QuickBooks Tip: Classifying Accounts for Statement of Cash Flow

QuickBooks Tip: Classifying Accounts for Statement of Cash Flow

The phase “Cash is King” emphasizes the importance of  cash flow for a business.  Insufficient cash flow can result in the failure of the business so it is important to monitor and manage cash flow.  QuickBooks provides a  Statement of Cash Flow report to help monitor cash flow for your business.  QuickBooks classifies accounts into three categories of activities:  operating, investing and financing as you can see on the report below.

You may want to change the categories QuickBooks assigns to accounts.  For example, the default for Accumulated Depreciation is as an investing activity (with fixed assets).  However, you may want to move it to an operating activity since depreciation is an operating expense.  Recently someone asked on the Intuit Community Forum how to reclassify a Line of Credit to Financing instead of Operating Activities.   To change how accounts are classified for the Statement of Cash Flows in QuickBooks:

  • Login as the Admin user in QuickBooks
  • Edit > Preferences > Reports & Graphs > Company Preferences Tab > Click on Classify Cash
  • Change account classifications as needed

Use the Statement of Cash Flow to help understand and monitor the cash flow for your business.  Talk with your accounting professional or QuickBooks ProAdvisor if you have questions about the Statement of Cash Flow or other topics.  You may want to discuss things you can do to improve cash flow, for example:

  • Consider collecting deposits or retainers
  • Invoice Promptly (email invoices)
  • Monitor Accounts Receivable and send reminder notices quickly
  • Get paid faster with online payment options or merchant services
  • Negotiate with vendors for terms
  • Other options — some vary  depending on your type of business or industry

Remember — Cash is King!



12 thoughts on “QuickBooks Tip: Classifying Accounts for Statement of Cash Flow

  1. Etti Florence

    is there a way to create a report in QB similar to the cash flow report, which will show the income to be the same amount as the p & l in cash basis and then will give you a breakdown line by line the difference between beginning bank balance and end of bank balance including the new income?

  2. Arti Bhasin

    Just so accurate – Been struggling for a couple of years trying to figure out how to reclassify accounts on CFS.
    Thank you .

  3. Steve Hocheiser

    I appreciate your providing the steps necessary to change the classification of items tha appear on the Statement of Cash Flows.

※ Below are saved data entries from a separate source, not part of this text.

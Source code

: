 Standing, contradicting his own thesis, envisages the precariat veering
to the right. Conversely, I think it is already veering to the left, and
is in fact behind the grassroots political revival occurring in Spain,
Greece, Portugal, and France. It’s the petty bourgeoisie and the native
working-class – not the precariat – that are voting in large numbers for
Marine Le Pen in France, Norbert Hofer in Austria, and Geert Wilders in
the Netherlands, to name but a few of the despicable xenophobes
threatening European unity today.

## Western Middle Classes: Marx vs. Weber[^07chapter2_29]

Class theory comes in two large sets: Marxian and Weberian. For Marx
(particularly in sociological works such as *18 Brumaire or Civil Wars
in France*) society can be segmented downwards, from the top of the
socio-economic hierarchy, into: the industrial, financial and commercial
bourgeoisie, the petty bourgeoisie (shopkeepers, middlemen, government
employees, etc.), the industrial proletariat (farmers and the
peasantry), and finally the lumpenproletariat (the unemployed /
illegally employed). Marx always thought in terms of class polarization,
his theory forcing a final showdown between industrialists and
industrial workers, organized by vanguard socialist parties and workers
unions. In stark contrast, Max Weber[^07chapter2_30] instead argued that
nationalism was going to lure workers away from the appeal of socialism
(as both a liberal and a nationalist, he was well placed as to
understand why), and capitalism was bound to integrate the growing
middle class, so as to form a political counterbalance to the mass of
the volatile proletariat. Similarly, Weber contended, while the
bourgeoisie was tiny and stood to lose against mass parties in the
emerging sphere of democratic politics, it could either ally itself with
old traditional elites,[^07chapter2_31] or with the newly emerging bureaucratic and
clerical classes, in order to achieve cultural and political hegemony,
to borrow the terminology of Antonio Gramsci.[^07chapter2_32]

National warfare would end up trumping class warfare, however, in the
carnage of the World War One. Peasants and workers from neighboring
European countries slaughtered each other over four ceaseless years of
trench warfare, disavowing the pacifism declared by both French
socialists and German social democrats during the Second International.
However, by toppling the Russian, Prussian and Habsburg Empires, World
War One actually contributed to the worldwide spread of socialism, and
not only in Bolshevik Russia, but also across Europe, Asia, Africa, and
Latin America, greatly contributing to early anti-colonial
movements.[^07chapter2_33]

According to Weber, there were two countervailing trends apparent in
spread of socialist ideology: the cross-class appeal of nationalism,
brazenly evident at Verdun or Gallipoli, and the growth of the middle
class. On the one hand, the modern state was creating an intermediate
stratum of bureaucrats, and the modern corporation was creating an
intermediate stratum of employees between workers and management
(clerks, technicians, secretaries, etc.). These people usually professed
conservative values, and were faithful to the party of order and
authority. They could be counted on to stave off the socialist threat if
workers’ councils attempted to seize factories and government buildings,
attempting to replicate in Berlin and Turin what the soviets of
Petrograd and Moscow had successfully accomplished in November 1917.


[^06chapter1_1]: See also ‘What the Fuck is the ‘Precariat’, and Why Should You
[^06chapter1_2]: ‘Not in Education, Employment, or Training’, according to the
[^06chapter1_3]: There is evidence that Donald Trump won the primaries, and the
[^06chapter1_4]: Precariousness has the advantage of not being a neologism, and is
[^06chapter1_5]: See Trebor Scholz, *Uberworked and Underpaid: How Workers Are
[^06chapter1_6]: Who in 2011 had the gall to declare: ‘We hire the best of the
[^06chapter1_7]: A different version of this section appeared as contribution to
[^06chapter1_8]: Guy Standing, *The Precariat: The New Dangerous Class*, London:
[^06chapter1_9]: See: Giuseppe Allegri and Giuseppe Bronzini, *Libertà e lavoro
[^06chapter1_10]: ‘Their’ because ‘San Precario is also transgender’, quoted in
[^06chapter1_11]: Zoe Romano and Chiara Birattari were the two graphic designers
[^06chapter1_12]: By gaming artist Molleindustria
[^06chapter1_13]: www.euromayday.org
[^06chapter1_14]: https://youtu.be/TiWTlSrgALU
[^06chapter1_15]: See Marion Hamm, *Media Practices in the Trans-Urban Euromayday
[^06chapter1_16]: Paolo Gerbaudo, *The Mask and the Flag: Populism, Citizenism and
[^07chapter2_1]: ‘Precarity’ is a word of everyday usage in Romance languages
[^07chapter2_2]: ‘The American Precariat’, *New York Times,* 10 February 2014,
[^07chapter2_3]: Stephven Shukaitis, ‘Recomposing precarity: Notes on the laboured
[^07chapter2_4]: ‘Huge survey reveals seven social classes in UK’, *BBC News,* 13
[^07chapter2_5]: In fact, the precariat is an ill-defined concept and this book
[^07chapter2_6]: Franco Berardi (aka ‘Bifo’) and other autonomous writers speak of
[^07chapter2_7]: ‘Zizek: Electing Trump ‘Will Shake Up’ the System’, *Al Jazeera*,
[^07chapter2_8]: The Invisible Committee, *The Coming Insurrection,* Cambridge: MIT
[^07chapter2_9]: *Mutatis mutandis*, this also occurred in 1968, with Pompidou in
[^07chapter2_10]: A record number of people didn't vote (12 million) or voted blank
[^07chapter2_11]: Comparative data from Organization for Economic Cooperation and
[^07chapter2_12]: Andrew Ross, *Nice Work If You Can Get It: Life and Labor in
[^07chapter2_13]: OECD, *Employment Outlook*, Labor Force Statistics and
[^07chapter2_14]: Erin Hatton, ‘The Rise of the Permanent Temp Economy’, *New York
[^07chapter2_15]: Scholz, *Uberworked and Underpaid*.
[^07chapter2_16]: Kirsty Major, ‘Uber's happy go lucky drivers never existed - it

    However, there were errors in the statemnt itself. First, all non cash expenses are added back to net income. Depreciation and amortization expense are two of the most common. Secondly, prepaid insurance is not an investing activity it should be classified under operating activities. Investing activities are used primarily for the purchase or disposition of fixed assets.

    Finally, opening balance equity and retained earnings are not a component of the statement. I see how the statement balances at the end but I’m not sure how.

  4. Samantha Greene

    Great Info! I would like to pass along the information regarding the cash flow statement classification to our clients & prospective clients in our company newsletter. Would that be alright with you? I would reference your web page as my source of course. Please let me know. Thanks so much!!!

  5. Keith Gormezano

    I was recently asked about this by one of my clients in Greater Seattle that I was helping clean up their bloated company file. Now, I have an article to refer them to.

  6. MB Raimondi

    Great article! An I add that if you are set up as an External Accountant, you should also be able to set this up?
    See you soon!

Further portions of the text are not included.